Jonathan Flowerdew, Met Office

Initial trials of convective-scale data assimilation with a cheaply tunable ensemble filter


Ensemble methods are an attractive option for data assimilation (DA) in convection-permitting models, providing flow-dependent covariances which respect the complex balances that apply at these scales. The Met Office deterministic UK forecast currently uses variational assimilation based on predominantly climatological covariances, whilst the MOGREPS-UK ensemble interpolates its initial conditions from the corresponding global members. An experimental convective-scale ensemble DA system has now been built based on the serial ensemble filter, where observations are assimilated sequentially. This has been tested in a series of one-month trials assimilating sonde, surface and aircraft observations, exploring issues such as cycle length, filter type, localisation and inflation. The tests use 44 perturbed ensemble members, plus an unperturbed control forecast that is updated using the same Kalman gain as the ensemble mean. The best configurations provide control forecasts which are competitive with MOGREPS-UK-style downscaling, even though the local assimilation has seen fewer observation types than the global DA. As anticipated, an hourly cycle performs much better than a six-hourly one, even though both see the same boundary conditions and essentially the same total set of observations.
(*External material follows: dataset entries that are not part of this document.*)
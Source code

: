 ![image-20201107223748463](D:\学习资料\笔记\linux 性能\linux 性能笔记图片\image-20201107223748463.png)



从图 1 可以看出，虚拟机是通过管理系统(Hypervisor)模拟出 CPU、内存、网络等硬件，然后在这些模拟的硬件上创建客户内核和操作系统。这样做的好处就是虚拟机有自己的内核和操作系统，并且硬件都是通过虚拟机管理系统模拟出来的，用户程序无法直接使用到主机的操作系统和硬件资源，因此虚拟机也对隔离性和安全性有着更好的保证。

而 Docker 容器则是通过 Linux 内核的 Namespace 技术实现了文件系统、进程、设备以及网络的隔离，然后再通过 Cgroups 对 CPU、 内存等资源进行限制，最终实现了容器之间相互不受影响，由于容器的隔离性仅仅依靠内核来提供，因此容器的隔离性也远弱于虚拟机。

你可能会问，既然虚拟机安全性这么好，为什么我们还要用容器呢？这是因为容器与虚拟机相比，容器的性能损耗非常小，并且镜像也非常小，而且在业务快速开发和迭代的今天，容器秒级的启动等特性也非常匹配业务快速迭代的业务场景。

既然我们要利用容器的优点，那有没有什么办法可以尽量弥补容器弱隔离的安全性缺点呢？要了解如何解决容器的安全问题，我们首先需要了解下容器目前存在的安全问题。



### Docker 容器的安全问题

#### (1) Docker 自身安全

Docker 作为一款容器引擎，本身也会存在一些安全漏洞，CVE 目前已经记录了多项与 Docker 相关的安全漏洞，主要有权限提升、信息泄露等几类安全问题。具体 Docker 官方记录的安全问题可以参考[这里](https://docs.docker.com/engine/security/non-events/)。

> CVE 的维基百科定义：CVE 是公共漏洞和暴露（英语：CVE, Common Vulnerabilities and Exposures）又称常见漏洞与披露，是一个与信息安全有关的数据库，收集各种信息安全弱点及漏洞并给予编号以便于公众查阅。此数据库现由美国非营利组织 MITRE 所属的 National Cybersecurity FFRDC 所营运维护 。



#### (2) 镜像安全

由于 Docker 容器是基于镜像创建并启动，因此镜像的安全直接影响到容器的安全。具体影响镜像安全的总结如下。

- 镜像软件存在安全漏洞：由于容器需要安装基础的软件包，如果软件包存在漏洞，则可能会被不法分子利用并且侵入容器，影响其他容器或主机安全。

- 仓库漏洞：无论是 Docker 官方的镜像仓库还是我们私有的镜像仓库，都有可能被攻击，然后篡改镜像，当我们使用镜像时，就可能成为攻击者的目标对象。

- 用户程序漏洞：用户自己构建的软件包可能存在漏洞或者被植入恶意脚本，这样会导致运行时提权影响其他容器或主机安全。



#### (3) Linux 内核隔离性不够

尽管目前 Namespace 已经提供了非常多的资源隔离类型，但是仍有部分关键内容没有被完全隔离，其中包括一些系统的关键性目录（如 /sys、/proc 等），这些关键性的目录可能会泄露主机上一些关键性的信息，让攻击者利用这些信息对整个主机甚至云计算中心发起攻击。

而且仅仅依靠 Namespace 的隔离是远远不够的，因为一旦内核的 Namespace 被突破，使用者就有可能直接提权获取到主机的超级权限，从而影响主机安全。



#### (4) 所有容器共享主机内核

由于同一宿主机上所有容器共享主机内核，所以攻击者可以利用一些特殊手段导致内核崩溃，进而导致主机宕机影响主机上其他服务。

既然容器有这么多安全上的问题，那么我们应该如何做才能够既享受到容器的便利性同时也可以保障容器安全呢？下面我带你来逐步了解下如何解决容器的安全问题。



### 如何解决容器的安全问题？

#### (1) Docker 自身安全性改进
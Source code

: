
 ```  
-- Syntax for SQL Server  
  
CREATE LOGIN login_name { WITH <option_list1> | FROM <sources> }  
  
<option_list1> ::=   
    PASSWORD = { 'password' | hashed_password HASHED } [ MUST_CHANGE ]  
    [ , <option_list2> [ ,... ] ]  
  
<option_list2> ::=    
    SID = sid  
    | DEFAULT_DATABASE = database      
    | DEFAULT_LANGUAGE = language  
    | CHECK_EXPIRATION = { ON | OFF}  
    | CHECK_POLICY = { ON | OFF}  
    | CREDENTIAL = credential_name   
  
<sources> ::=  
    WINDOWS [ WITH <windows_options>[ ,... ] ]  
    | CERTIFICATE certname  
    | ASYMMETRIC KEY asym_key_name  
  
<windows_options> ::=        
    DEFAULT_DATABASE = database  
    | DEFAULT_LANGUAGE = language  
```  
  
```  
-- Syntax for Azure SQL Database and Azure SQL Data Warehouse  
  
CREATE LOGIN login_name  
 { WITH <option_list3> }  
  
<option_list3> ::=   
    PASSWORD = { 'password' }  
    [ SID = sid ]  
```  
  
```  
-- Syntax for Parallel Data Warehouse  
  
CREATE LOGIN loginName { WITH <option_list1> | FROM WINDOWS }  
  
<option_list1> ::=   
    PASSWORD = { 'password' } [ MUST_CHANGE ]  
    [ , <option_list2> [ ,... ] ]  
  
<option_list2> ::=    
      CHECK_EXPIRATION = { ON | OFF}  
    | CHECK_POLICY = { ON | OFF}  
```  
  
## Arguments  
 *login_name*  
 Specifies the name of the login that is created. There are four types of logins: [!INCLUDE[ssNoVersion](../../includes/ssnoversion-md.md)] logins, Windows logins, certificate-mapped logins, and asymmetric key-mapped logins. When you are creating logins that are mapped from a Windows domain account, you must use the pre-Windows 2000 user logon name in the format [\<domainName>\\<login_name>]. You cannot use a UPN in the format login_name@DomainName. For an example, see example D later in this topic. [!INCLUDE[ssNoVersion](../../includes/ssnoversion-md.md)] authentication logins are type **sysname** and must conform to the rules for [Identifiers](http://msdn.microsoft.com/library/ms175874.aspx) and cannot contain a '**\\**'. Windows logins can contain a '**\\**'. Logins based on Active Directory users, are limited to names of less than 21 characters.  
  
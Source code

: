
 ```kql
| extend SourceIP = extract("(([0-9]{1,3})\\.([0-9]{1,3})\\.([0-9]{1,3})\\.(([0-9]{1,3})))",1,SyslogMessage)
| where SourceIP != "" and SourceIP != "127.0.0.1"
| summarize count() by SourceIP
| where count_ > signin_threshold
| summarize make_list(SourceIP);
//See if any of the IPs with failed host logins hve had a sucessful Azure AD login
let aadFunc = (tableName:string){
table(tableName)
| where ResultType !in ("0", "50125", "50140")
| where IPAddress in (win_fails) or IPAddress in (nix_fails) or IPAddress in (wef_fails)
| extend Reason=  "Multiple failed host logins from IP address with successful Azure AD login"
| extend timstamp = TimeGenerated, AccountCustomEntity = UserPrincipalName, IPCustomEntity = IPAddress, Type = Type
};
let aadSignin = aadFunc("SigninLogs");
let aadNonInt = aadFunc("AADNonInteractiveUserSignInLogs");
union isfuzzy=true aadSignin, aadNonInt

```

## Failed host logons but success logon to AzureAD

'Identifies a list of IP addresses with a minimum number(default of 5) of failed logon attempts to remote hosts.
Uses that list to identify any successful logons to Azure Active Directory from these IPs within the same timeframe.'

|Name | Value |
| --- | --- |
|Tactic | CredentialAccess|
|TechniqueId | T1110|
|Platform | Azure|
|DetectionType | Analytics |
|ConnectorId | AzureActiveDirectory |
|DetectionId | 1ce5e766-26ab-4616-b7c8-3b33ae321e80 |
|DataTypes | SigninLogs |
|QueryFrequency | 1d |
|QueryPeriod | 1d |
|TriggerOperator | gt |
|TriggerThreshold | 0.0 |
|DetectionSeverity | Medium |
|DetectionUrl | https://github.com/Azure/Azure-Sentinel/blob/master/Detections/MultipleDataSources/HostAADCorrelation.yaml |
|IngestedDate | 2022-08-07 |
The serial filter calculates the difference between each observation and the model state as updated by all previous observations. The mean square difference provides a powerful new diagnostic, since it measures the error of the developing analysis using observations which are statistically independent, without the need to involve the forecast model. The diagnostic confirms the beneficial impact of assimilation, can be used to cheaply tune parameters such as localisation radii, and contributes to evaluating the correctness of the ensemble spread.